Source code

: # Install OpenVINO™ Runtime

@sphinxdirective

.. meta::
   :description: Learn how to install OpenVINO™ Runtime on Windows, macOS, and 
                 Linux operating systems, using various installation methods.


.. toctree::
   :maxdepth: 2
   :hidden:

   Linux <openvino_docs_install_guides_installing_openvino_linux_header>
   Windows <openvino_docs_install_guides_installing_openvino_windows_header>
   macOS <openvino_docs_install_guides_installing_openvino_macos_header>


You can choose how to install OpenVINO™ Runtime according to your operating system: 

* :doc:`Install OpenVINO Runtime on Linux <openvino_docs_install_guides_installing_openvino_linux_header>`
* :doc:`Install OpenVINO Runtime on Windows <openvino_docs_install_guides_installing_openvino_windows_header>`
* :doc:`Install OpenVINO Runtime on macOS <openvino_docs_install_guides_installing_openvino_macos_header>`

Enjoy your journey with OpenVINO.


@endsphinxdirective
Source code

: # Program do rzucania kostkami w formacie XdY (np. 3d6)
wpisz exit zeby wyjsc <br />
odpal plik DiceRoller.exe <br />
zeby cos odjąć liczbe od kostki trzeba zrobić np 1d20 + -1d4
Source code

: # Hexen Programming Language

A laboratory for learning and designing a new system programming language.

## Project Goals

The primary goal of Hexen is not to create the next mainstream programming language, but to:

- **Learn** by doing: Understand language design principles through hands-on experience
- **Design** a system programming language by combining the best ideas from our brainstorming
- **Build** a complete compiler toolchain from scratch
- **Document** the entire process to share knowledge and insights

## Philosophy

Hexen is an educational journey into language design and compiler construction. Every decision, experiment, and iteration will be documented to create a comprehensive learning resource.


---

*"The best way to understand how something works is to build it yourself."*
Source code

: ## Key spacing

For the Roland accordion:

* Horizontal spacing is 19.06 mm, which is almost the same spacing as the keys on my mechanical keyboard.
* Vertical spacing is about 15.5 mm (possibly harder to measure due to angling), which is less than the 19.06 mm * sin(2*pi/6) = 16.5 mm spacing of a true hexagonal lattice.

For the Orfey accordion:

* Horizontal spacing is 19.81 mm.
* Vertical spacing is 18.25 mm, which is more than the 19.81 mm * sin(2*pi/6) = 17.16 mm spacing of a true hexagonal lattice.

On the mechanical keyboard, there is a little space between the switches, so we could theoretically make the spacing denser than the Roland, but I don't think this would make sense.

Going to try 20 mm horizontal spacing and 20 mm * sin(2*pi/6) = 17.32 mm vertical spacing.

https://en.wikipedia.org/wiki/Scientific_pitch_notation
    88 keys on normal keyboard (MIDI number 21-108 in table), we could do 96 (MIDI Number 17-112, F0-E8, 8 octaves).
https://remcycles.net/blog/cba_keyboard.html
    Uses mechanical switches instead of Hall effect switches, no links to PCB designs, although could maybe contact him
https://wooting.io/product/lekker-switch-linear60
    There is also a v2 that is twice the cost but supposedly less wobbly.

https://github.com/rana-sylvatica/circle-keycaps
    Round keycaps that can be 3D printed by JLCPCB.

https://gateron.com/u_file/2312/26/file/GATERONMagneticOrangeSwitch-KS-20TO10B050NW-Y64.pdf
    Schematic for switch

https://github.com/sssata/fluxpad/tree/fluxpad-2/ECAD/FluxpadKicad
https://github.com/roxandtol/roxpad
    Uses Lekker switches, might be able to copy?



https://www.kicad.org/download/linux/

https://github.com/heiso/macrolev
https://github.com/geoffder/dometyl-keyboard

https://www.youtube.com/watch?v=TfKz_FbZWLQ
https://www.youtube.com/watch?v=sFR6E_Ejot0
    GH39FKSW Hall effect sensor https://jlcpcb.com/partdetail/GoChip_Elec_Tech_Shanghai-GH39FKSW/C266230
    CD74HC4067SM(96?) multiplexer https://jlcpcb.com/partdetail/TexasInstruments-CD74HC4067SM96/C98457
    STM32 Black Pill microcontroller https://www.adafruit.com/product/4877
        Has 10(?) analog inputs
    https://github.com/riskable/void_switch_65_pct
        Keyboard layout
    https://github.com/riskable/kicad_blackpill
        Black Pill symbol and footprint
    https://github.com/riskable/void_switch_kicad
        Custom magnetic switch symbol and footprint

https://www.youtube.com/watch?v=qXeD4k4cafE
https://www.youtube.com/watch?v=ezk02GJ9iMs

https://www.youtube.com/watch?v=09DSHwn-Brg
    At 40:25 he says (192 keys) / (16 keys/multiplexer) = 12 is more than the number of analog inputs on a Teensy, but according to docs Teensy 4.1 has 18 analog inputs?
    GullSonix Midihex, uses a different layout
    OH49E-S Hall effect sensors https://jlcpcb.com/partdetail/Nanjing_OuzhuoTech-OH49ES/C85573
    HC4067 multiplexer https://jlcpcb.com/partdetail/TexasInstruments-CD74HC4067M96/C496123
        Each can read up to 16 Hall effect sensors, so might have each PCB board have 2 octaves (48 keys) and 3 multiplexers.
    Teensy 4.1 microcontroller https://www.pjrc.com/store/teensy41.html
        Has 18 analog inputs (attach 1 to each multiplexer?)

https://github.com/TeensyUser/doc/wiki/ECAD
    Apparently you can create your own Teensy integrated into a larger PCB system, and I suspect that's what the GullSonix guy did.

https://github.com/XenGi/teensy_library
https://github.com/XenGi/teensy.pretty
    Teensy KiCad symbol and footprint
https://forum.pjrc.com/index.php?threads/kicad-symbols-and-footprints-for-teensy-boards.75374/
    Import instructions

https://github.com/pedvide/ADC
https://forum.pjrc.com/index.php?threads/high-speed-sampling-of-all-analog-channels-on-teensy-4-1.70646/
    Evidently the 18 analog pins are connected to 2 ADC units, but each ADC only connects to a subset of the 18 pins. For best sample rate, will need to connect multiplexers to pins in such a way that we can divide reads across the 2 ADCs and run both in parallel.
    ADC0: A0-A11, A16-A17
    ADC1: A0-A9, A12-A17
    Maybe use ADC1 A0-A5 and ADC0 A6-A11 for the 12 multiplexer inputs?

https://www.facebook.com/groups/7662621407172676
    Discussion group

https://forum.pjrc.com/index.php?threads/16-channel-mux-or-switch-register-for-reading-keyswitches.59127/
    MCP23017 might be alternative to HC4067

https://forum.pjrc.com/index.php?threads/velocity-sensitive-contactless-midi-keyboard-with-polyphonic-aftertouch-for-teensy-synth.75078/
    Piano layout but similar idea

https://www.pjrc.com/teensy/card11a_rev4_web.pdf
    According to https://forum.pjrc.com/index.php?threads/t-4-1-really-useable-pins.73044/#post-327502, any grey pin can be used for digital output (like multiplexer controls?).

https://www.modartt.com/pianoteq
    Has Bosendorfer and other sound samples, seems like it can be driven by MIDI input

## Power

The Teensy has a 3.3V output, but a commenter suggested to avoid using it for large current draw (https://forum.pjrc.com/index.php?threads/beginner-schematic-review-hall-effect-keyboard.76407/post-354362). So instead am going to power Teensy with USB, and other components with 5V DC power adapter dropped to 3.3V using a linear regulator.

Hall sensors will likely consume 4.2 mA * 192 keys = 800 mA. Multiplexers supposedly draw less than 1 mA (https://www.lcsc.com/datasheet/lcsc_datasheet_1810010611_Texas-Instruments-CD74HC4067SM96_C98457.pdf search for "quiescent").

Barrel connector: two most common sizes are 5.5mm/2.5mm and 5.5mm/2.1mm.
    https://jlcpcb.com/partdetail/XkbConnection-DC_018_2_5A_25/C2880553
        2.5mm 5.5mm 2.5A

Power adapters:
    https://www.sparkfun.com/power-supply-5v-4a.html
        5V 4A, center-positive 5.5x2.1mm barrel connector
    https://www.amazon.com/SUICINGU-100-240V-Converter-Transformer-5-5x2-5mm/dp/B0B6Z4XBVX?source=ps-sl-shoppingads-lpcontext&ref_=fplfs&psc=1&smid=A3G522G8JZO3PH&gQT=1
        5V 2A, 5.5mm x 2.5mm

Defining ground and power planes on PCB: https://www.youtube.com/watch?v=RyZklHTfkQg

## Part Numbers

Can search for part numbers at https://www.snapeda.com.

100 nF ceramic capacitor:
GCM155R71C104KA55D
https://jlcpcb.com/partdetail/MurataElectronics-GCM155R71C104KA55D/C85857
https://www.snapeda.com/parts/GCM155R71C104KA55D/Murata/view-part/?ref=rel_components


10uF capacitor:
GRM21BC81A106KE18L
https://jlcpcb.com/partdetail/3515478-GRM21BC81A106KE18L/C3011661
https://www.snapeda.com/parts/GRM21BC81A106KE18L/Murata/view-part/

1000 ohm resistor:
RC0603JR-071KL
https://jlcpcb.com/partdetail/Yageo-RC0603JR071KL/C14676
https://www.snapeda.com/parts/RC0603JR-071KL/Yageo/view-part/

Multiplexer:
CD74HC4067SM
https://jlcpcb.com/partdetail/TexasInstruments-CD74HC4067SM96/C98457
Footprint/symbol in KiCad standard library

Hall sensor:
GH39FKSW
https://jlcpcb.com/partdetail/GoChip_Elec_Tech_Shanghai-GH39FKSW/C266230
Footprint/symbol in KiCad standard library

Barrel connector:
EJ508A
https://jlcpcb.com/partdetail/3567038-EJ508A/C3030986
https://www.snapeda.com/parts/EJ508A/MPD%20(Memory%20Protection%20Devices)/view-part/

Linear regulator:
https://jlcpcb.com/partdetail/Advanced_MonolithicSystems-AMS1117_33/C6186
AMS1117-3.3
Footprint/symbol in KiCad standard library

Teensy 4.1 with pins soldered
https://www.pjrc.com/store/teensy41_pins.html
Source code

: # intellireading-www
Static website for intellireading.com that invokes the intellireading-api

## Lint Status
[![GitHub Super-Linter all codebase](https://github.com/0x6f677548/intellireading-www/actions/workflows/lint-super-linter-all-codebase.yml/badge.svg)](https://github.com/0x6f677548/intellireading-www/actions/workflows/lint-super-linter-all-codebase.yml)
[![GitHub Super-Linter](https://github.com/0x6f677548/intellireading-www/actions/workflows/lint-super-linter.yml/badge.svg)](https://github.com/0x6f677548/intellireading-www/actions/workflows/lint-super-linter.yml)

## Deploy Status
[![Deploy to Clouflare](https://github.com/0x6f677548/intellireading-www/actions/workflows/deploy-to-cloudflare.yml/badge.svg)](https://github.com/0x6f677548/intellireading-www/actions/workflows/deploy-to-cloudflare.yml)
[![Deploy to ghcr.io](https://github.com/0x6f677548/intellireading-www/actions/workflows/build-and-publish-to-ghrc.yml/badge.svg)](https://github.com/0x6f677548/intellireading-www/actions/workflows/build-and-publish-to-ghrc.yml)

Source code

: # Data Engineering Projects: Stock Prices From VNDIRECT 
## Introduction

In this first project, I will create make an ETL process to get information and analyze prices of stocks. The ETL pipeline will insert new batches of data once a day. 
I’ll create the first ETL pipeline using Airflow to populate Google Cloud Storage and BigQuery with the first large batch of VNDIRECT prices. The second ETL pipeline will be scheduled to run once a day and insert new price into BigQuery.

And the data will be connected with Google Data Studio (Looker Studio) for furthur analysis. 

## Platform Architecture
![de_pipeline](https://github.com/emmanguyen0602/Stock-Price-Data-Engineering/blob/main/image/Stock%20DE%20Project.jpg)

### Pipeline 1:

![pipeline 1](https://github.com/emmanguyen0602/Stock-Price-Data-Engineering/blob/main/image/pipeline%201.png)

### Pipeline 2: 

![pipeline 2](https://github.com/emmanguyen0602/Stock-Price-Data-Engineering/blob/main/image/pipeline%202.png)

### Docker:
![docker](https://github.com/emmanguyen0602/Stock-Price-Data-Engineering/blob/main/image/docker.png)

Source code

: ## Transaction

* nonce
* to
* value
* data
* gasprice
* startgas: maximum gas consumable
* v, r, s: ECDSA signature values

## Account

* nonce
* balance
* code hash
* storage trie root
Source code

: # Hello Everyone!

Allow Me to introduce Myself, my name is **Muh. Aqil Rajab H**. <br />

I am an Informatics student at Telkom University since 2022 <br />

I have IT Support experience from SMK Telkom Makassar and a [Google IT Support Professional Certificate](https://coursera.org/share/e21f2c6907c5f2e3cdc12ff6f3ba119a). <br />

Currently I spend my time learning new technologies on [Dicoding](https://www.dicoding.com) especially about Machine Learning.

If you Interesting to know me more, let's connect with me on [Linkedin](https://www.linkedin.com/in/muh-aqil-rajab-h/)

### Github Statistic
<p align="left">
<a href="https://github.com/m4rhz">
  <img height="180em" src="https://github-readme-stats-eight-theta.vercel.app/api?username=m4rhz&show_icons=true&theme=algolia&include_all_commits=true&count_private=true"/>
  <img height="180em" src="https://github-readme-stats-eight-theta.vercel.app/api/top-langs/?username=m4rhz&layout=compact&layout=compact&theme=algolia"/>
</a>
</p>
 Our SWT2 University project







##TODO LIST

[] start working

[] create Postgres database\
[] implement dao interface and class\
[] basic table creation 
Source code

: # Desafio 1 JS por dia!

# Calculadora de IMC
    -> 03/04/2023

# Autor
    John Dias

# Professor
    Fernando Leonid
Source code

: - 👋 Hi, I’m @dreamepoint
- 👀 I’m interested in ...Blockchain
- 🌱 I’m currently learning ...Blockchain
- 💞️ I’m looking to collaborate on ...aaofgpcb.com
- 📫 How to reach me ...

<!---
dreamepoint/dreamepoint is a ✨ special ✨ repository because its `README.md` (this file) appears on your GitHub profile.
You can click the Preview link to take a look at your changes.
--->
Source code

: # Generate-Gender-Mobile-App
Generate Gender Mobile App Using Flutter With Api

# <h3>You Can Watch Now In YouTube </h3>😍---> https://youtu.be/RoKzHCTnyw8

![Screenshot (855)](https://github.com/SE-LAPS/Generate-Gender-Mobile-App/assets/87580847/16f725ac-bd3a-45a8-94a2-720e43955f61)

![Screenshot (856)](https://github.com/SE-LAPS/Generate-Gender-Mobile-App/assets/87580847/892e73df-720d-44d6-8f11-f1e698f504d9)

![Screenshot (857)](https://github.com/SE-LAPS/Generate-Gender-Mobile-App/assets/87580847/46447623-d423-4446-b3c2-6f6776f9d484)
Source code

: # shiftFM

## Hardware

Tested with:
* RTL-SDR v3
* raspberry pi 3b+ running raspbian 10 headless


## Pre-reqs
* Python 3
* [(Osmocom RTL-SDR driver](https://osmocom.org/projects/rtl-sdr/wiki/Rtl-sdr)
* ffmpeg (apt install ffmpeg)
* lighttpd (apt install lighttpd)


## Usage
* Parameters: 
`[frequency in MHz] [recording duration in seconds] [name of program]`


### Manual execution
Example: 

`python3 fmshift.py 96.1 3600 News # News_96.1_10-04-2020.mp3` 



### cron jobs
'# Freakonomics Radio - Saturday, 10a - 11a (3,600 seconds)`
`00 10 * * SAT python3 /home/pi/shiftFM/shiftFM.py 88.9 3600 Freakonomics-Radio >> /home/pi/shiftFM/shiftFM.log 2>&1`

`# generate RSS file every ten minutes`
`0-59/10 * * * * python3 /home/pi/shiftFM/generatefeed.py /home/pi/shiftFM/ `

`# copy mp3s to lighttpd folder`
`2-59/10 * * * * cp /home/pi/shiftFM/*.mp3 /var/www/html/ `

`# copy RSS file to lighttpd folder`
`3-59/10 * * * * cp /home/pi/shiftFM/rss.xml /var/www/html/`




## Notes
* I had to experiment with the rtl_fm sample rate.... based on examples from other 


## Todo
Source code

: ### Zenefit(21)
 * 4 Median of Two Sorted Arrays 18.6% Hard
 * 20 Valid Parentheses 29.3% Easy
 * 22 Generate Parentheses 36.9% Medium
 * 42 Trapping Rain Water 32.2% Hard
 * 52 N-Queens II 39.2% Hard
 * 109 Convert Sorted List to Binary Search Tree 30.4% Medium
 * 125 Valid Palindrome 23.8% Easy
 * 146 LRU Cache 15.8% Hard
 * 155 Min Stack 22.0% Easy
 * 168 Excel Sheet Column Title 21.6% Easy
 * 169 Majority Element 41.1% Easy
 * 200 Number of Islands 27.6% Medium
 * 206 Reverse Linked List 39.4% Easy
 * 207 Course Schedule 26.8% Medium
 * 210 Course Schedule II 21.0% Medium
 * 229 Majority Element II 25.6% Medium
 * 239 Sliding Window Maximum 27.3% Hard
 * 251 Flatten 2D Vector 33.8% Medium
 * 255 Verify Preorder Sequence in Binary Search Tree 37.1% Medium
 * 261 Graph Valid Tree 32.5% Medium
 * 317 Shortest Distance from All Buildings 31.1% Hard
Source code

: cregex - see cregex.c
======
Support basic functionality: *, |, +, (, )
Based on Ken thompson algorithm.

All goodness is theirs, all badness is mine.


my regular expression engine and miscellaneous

**WHAT YOU ARE ASKED TO DO:**
In the listing above, start at the line with "Parentheses 29.3% Easy", go on through the line with "Tree 32.5% Medium", and copy each of those lines exactly; leave out all the rest.

**SOLUTION TO THE PROBLEM:**
 * 20 Valid Parentheses 29.3% Easy
 * 22 Generate Parentheses 36.9% Medium
 * 42 Trapping Rain Water 32.2% Hard
 * 52 N-Queens II 39.2% Hard
 * 109 Convert Sorted List to Binary Search Tree 30.4% Medium
 * 125 Valid Palindrome 23.8% Easy
 * 146 LRU Cache 15.8% Hard
 * 155 Min Stack 22.0% Easy
 * 168 Excel Sheet Column Title 21.6% Easy
 * 169 Majority Element 41.1% Easy
 * 200 Number of Islands 27.6% Medium
 * 206 Reverse Linked List 39.4% Easy
 * 207 Course Schedule 26.8% Medium
 * 210 Course Schedule II 21.0% Medium
 * 229 Majority Element II 25.6% Medium
 * 239 Sliding Window Maximum 27.3% Hard
 * 251 Flatten 2D Vector 33.8% Medium
 * 255 Verify Preorder Sequence in Binary Search Tree 37.1% Medium
 * 261 Graph Valid Tree 32.5% Medium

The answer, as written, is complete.